▶ [TASK TO CARRY OUT]: Output the records precisely as they stand. Pictures are to be skipped.

=== GIVEN INFORMATION ===

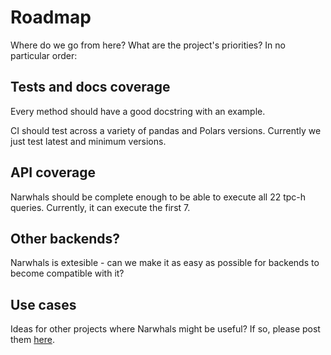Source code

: # Roadmap

Where do we go from here? What are the project's priorities? In no particular order:

## Tests and docs coverage

Every method should have a good docstring with an example.

CI should test across a variety of pandas and Polars versions.
Currently we just test latest and minimum versions.

## API coverage

Narwhals should be complete enough to be able to execute all 22 tpc-h queries.
Currently, it can execute the first 7.

## Other backends?

Narwhals is extesible - can we make it as easy as possible for backends to become
compatible with it?

## Use cases

Ideas for other projects where Narwhals might be useful? If so, please post them [here](https://github.com/narwhals-dev/narwhals/issues/62).
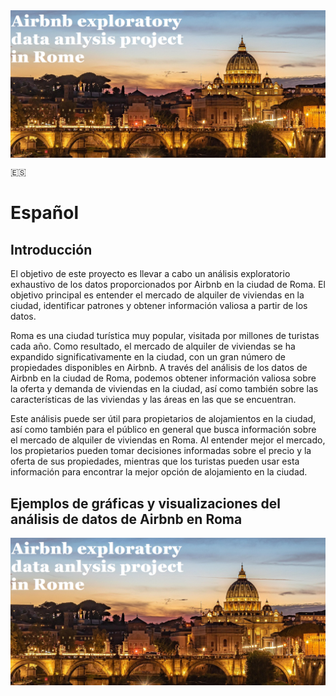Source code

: <img src="image/front_page.PNG" style="display: block; margin: auto;">

:es:

# Español

## Introducción

El objetivo de este proyecto es llevar a cabo un análisis exploratorio exhaustivo de los datos proporcionados por Airbnb en la ciudad de Roma. El objetivo principal es entender el mercado de alquiler de viviendas en la ciudad, identificar patrones y obtener información valiosa a partir de los datos.

Roma es una ciudad turística muy popular, visitada por millones de turistas cada año. Como resultado, el mercado de alquiler de viviendas se ha expandido significativamente en la ciudad, con un gran número de propiedades disponibles en Airbnb. A través del análisis de los datos de Airbnb en la ciudad de Roma, podemos obtener información valiosa sobre la oferta y demanda de viviendas en la ciudad, así como también sobre las características de las viviendas y las áreas en las que se encuentran.

Este análisis puede ser útil para propietarios de alojamientos en la ciudad, así como también para el público en general que busca información sobre el mercado de alquiler de viviendas en Roma. Al entender mejor el mercado, los propietarios pueden tomar decisiones informadas sobre el precio y la oferta de sus propiedades, mientras que los turistas pueden usar esta información para encontrar la mejor opción de alojamiento en la ciudad.

## Ejemplos de gráficas y visualizaciones del análisis de datos de Airbnb en Roma


<img src="image/front_page.PNG" style="display: block; margin: auto;">

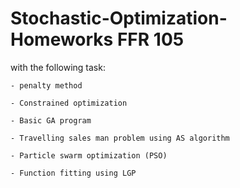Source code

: # Stochastic-Optimization-Homeworks FFR 105
with the following task:

	- penalty method

	- Constrained optimization

	- Basic GA program

	- Travelling sales man problem using AS algorithm

	- Particle swarm optimization (PSO)

	- Function fitting using LGP
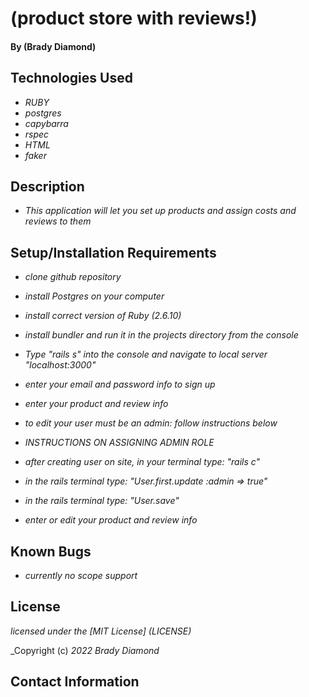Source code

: # (product store with reviews!)

#### By (Brady Diamond)

## Technologies Used

* _RUBY_
* _postgres_
* _capybarra_
* _rspec_
* _HTML_
* _faker_

## Description

* _This application will let you set up products and assign costs and reviews to them_

## Setup/Installation Requirements

* _clone github repository_
* _install Postgres on your computer_
* _install correct version of Ruby (2.6.10)_
* _install bundler and run it in the projects directory from the console_
* _Type "rails s" into the console and navigate to local server "localhost:3000"_
* _enter your email and password info to sign up_
* _enter your product and review info_
* _to edit your user must be an admin: follow instructions below_

* _INSTRUCTIONS ON ASSIGNING ADMIN ROLE_

* _after creating user on site, in your terminal type: "rails c"_
* _in the rails terminal type: "User.first.update :admin => true"_
* _in the rails terminal type: "User.save"_
* _enter or edit your product and review info_




## Known Bugs

* _currently no scope support_

## License
_licensed under the [MIT License] (LICENSE)_

_Copyright (c) _2022_ _Brady Diamond_ 
## Contact Information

===

▶ [SOLUTION BELOW]:
Source code

: # Roadmap

Where do we go from here? What are the project's priorities? In no particular order:

## Tests and docs coverage

Every method should have a good docstring with an example.

CI should test across a variety of pandas and Polars versions.
Currently we just test latest and minimum versions.

## API coverage

Narwhals should be complete enough to be able to execute all 22 tpc-h queries.
Currently, it can execute the first 7.

## Other backends?

Narwhals is extesible - can we make it as easy as possible for backends to become
compatible with it?

## Use cases

Ideas for other projects where Narwhals might be useful? If so, please post them [here](https://github.com/narwhals-dev/narwhals/issues/62).
Source code

: <img src="image/front_page.PNG" style="display: block; margin: auto;">

:es:

# Español

## Introducción

El objetivo de este proyecto es llevar a cabo un análisis exploratorio exhaustivo de los datos proporcionados por Airbnb en la ciudad de Roma. El objetivo principal es entender el mercado de alquiler de viviendas en la ciudad, identificar patrones y obtener información valiosa a partir de los datos.

Roma es una ciudad turística muy popular, visitada por millones de turistas cada año. Como resultado, el mercado de alquiler de viviendas se ha expandido significativamente en la ciudad, con un gran número de propiedades disponibles en Airbnb. A través del análisis de los datos de Airbnb en la ciudad de Roma, podemos obtener información valiosa sobre la oferta y demanda de viviendas en la ciudad, así como también sobre las características de las viviendas y las áreas en las que se encuentran.

Este análisis puede ser útil para propietarios de alojamientos en la ciudad, así como también para el público en general que busca información sobre el mercado de alquiler de viviendas en Roma. Al entender mejor el mercado, los propietarios pueden tomar decisiones informadas sobre el precio y la oferta de sus propiedades, mientras que los turistas pueden usar esta información para encontrar la mejor opción de alojamiento en la ciudad.

## Ejemplos de gráficas y visualizaciones del análisis de datos de Airbnb en Roma


<img src="image/front_page.PNG" style="display: block; margin: auto;">

Source code

: # Stochastic-Optimization-Homeworks FFR 105
with the following task:

	- penalty method

	- Constrained optimization

	- Basic GA program

	- Travelling sales man problem using AS algorithm

	- Particle swarm optimization (PSO)

	- Function fitting using LGP
Source code

: # (product store with reviews!)

#### By (Brady Diamond)

## Technologies Used

* _RUBY_
* _postgres_
* _capybarra_
* _rspec_
* _HTML_
* _faker_

## Description

* _This application will let you set up products and assign costs and reviews to them_

## Setup/Installation Requirements

* _clone github repository_
* _install Postgres on your computer_
* _install correct version of Ruby (2.6.10)_
* _install bundler and run it in the projects directory from the console_
* _Type "rails s" into the console and navigate to local server "localhost:3000"_
* _enter your email and password info to sign up_
* _enter your product and review info_
* _to edit your user must be an admin: follow instructions below_

* _INSTRUCTIONS ON ASSIGNING ADMIN ROLE_

* _after creating user on site, in your terminal type: "rails c"_
* _in the rails terminal type: "User.first.update :admin => true"_
* _in the rails terminal type: "User.save"_
* _enter or edit your product and review info_




## Known Bugs

* _currently no scope support_

## License
_licensed under the [MIT License] (LICENSE)_

_Copyright (c) _2022_ _Brady Diamond_ 
## Contact Information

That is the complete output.